Vous pouvez également vous faire accompagner par un organisme spécialisé dans les bilans de compétences. Dans certains pays comme en France, il s'agit d'un suivi sur plusieurs semaines, voire mois. Vous êtes accompagné par un professionnel spécifiquement formé à cette démarche, avec lequel vous définirez vos objectifs et les outils dont vous disposez pour vous lancer sur la voie de la reconversion.
Le coaching dédié à la reconversion professionnelle
En dehors des organismes accrédités pour les reconversions professionnelles, plusieurs coachs privés se sont spécialisés dans cette thématique de la reconversion. Vous en trouverez même qui nichent encore plus leur activité et qui s'adressent exclusivement aux femmes à l'étranger, à la recherche d'une autre carrière.
Attention : les coachs ne sont pas nécessairement habilités à effectuer des bilans de compétences en bonne et due forme, bien que certains s'en prévalent. Définissez avec précision vos besoins et objectifs et tentez d'avoir une vue claire des outils qui seront utilisés.
Les réseaux d'expatriés
Ces derniers ne sont pas à sous-estimer dans l'aide qu'ils peuvent vous apporter dans votre processus de réorientation professionnelle. Constitués de personnes souvent dans le même cas que vous, les réseaux apportent conseils et soutien, par le biais d'associations ou de façon plus informelle (groupes constitués sur des réseaux sociaux).
Certaines associations promeuvent activement des ateliers, des activités de mentorat et d'aide à la reconversion. Consultez le site du consulat du pays où vous résidez. Il tient à jour une liste des associations professionnelles utiles sur place.

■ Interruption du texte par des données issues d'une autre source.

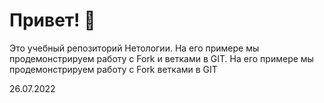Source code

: # Привет! 👋

Это учебный репозиторий Нетологии. На его примере мы продемонстрируем работу с Fork и ветками в GIT. На его примере мы продемонстрируем работу с Fork ветками в GIT

26.07.2022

Envisager le statut d'entrepreneur
Songez également à la création d'entreprise, dans le cadre de votre reconversion. Vous serez peut-être surpris de découvrir que de nombreux expatriés ont “profité” de l'expatriation pour lancer une activité en indépendant. La création d'entreprise peut en effet s'adapter de manière souple à vos nouvelles aspirations professionnelles dans la mesure où vous ne dépendez pas d'un employeur qui devra “miser” sur vous alors que vous n'avez pas encore d'expérience dans le secteur cible de reconversion. Vous vous formez, construisez votre offre et vous vous lancez par vous-même. Une expérience formatrice, à n'en pas douter !
Tout dépendra ensuite du statut à l'étranger accordé à ce type d'activité en indépendant. Certains pays encouragent ces démarches tandis que d'autres y posent un certain nombre de contraintes, notamment administratives.